Page 34 of She's Come Undone


  I waited.

  “Are you two shacking up?” she said.

  “Grandma!”

  “Well, I may be old-fashioned, but I’m not a nincompoop. Isn’t that your young man who answered the telephone two different times when I called? Said he was a friend of yours or some such?”

  “We live in the same house, Grandma, in separate apartments.”

  There was a pause. Then she said, “Well, you’re a grown woman now. I suppose if they can do it on ‘The Young and the Restless’ . . .”

  “Grandma, do you remember those things I asked about in that letter? Do you think we’d be able to talk about some of them when I see you?”

  “It’s not an easy thing, you know, planning a holiday dinner. Pies, potatoes. You have to start the turkey first thing in the morning. Do the stuffing the night before, of course.”

  “Well, don’t worry about that, Grandma. I can help you. Besides, Dante’s a vegetarian.”

  “What’s that supposed to mean?”

  “He doesn’t eat meat. You don’t even have to bother with a turkey.”

  “I thought you said he was a schoolteacher.”

  “He is.”

  “Well, am I wrong or are those vegetarian people all hippies and some such? You know, young lady, if you’re fooling around with drugs up there after all that other business you’ve been through, then you’d better think long and hard about what you’re doing. You know what happened to poor Art Linkletter’s daughter, don’t you? Smoked some of that LSD business and took a bad trip—jumped right out the window and killed herself.”

  “Grandma, my apartment’s in the basement. . . . What I was trying to say in that letter is that sometimes I don’t feel like I really know you. It’s my fault as much as yours. We withhold ourselves from each other.”

  “Don’t know me? Of course you know me. What’s that supposed to mean?”

  “It means I don’t know things like—well—things like how you and Grandpa fell in love. Or what your life together was like.”

  She sighed, disgusted. “Now I know all this psychology stuff or psychiatry stuff or whatever the dickens you call it—I know it did some good with you. Straightened out what that one upstairs did to you. And your mother’s death . . . But your grandfather and I just worked hard all our lives, that’s all. People didn’t have time back then to stop and worry about things all the time. Pick things apart and such. It’s water under the bridge. I’ve forgotten half of that business.”

  “How did you first fall in love?”

  “Now, really, Dolores—stop all this badgering. I’m a private person. Why stir up a hornet’s nest?”

  “Grandma, you can get private with me. I’m your flesh and blood.”

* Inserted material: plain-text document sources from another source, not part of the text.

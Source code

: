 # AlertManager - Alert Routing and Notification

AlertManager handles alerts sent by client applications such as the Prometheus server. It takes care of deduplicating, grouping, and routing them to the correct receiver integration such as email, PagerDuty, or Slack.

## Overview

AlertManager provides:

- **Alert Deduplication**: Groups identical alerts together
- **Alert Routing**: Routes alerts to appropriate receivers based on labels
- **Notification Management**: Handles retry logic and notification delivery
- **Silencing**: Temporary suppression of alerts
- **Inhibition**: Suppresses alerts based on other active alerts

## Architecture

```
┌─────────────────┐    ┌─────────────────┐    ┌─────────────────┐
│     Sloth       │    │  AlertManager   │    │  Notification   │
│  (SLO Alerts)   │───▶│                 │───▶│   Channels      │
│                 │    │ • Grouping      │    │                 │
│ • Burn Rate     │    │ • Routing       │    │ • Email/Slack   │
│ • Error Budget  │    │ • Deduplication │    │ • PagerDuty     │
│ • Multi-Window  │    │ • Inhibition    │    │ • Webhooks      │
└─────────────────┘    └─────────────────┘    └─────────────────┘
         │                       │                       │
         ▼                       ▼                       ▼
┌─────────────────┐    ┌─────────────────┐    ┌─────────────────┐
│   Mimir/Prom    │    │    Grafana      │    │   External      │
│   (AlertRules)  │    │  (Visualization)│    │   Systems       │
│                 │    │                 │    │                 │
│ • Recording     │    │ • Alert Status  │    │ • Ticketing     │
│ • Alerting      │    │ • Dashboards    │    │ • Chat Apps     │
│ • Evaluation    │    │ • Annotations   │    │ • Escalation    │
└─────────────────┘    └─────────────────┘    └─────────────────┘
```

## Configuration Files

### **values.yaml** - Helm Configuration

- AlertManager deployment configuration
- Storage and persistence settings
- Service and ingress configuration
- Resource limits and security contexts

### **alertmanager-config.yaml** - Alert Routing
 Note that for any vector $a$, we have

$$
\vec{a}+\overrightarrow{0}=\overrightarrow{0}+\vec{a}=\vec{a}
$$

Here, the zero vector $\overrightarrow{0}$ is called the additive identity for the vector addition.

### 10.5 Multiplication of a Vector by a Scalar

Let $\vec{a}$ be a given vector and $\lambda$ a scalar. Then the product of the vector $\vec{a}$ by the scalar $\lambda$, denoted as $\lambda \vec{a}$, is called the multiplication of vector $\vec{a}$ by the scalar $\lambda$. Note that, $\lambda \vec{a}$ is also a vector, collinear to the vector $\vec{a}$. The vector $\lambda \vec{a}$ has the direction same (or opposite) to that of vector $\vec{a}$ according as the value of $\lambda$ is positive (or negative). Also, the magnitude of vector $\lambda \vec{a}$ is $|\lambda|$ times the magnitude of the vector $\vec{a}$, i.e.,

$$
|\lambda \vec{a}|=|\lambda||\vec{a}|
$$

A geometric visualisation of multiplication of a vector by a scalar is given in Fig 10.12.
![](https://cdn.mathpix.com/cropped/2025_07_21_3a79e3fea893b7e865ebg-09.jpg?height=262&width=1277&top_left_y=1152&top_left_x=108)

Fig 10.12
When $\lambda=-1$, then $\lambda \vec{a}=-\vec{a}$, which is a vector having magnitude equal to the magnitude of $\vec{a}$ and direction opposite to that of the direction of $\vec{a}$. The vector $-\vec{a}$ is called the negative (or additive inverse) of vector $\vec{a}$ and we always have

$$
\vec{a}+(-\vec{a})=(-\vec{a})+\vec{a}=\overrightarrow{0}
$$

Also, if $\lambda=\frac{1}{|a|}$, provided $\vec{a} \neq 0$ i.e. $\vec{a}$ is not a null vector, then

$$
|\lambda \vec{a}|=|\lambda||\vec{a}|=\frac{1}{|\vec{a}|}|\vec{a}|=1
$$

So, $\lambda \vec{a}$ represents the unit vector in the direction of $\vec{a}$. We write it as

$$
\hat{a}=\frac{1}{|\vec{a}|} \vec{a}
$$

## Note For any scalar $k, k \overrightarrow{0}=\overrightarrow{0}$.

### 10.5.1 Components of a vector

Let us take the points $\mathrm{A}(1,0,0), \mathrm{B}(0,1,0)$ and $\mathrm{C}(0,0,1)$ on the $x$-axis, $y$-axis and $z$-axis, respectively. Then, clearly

  She cleared her throat. “Now, I can give you a wedding if you and this fellow would like. Nothing too fancy, but I have some money put aside.”

  “His name is Dante, Grandma.”

  “Of course, you’ll have to decide whether you want to invite your father or not. That’s your business.”

  “Grandma, we haven’t even discussed anything like marriage.”

  “Well, I’m not surprised he hasn’t. There’s an old saying, you know: Why should a man buy a cow when he can get the milk for free?”

  “Grandma? Are you happy for me? Are you glad I’m in love?”

  “Well of course I’m happy for you. What a thing to ask.”

  “Grandma? . . .” I said.

  “Excuse me,” she said. “I’m putting the phone down now to check something.”

  When she got back, her voice sounded different—harder. “I’ll say one more thing, Dolores Elizabeth, and then, as far as I’m concerned, the subject is closed. I’ve buried a husband and two children—a nineteen-year-old son and a daughter who was only thirty-eight. . . .” She paused, cleared her throat twice, and I suddenly realized she was crying. “If you want to love someone, then go right ahead. I know what love feels like; you and this young man didn’t invent love. But the Lord Almighty doesn’t give out any promises just because you love someone. Love only gets you so far.”

  I listened to the labor of her breathing. “I’ll see you at Christmas, Grandma. I love you very much, if that’s okay?”

  “What a thing to ask,” she sputtered. “Sheesh.”

  I hung up and began that night’s dinner, Lentil Loaf Supreme. Poor Grandma was wrong: Dante and I had invented love—a kind she knew nothing about. If you risked love, it took you wherever you wanted to go. If you repressed it, you ended up unhappy like Grandma. “Two sixty-two Pierce Street, the house of repression,” Ma had once said. And Dr. Shaw: “Repression doesn’t make it any easier, Dolores. It just wastes energy.”

  I decided to tell Dante everything that night: my parents, Jack Speight, Kippy’s letters, Dr. Shaw. I heard him reacting to the unburdening of my secrets in the same soothing voice he used on the phone with his crisis students, who he didn’t even love the way he loved me. Whom he didn’t love. Objective, not nominative, case. The thought of telling the truth filled me with an enormous, exhausting calm and I left the supper preparations and lay back on the daybed. “You’re triumphant!” I heard Dr. Shaw say, that night at the pool when I’d let out the truth.

  When Dante got home, he flung his briefcase so hard against the wall that it flew back at him. “Tell me something,” he said. “Am I intense?”

  “Uh . . . what do you mean?” I said. It felt like a stranger had barged in.

  “Just what I said. Am I intense? You’ve heard of the word before, haven’t you? That one’s in your expansive vocabulary, isn’t it?”

  There was a vein in his forehead. His whole body leaned toward me, waiting for my answer. I scrapped my planned confession. “Intense? No, you’re not intense. Why?”

  “Because my vice principal thinks I am. Asshole Ev. I got my evaluation today—three ‘needs improvements.’ He says I’m too intense.”

  He threw open the refrigerator door and grabbed a beer. Then he went to his own apartment and slammed the door. In another fifteen minutes, he came back for the rest of the six-pack. He pretended I was invisible.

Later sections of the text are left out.